Un instant de silence passe sur nous, comme une langue agile sur une tête de nœud ; bienfaisant, car il nous permet de mettre un peu d’ordre dans notre esprit et d’établir une juste connexion entre nos pensées et nos émotions, amen.

— Voyons, Pafensucre, réattaqué-je, Stocky possédait-il ce plan ou était-il simplement au courant de son existence ?

— Il a dit qu’il avait tout et que son infirmité lui servait de coffre-fort.

— Bien sûr, les Russes ont fait parler proprement Stone-Kiroul ?

— Vous pensez ! Il en a tellement dit qu’il a même dû en inventer. Seulement, pour les détails, il faudra vous adresser à eux, demander à P. J., moi, après tout, ces histoires-là…

— Oui, c’est pas ton oignon. Avec ce que tu as appris, quel que soit le peu d’intérêt que tu as marqué pour la chose, tu résumerais l’affaire de quelle manière ?

Il réfléchit. Son gros bide gargouille désespérément ; il n’a pas l’habitude des équipées nocturnes et l’heure de ses tartines de caviar est passée depuis lulure.
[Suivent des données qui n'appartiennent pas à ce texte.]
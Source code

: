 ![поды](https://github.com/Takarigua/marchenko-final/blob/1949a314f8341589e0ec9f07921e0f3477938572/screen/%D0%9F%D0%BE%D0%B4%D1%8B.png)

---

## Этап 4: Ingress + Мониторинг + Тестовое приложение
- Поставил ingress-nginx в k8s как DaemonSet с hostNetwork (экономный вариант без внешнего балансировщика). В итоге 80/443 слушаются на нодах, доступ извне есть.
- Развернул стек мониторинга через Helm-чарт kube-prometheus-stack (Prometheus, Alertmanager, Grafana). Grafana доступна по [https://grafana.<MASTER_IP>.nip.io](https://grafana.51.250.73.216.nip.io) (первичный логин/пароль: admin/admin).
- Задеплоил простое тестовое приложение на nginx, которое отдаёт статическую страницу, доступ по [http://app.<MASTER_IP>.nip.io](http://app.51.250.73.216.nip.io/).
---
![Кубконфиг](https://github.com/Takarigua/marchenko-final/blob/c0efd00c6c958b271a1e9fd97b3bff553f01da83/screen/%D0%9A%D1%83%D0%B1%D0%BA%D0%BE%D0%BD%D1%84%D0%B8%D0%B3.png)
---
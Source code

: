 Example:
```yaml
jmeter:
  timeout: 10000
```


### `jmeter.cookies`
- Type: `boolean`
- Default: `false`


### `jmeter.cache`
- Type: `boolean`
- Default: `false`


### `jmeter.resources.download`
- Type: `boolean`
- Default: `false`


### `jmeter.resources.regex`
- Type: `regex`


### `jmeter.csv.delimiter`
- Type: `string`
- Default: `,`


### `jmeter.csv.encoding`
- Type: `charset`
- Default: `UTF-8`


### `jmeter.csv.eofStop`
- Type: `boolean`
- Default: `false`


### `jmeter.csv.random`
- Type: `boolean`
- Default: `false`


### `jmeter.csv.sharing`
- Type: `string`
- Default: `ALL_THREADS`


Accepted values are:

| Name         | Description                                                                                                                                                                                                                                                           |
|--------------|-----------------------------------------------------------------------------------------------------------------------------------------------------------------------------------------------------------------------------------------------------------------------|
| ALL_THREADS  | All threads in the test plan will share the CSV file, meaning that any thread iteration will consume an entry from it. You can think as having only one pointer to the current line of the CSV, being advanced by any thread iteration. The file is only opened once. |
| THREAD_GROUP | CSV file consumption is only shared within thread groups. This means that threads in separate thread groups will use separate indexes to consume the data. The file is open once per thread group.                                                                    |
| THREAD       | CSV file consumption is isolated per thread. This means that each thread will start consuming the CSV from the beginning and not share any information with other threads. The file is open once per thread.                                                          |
— Mon avis…, murmure-t-il. Mon avis…

Puis, inquiet :

— Il faudrait peut-être voir où en est P. J., non, vous l’avez salement touché.

— Te bile pas, Bill. Si tu deviens veuve, je parie que tu palperas un beau morceau du gâteau, mon petit doigt me dit que tu as su manipuler le gros lard pas seulement du bas et qu’il s’est occupé de ton avenir.

Il a un vilain sourire effronté qui en dit long comme le désespoir du patronat français sur ses « espérances » comme on disait dans les lieux jadis bourgeoisissants.

— Alors, ton résumé, ça vient ?

— Ecoutez, avec ce que je sais, en réfléchissant bien, je vois les choses comme ça : Stocky ramassait un pognon terrible en faisant chanter les Jaunes, ou un truc dans ce genre. Je suis certain qu’il tirait profit de son secret.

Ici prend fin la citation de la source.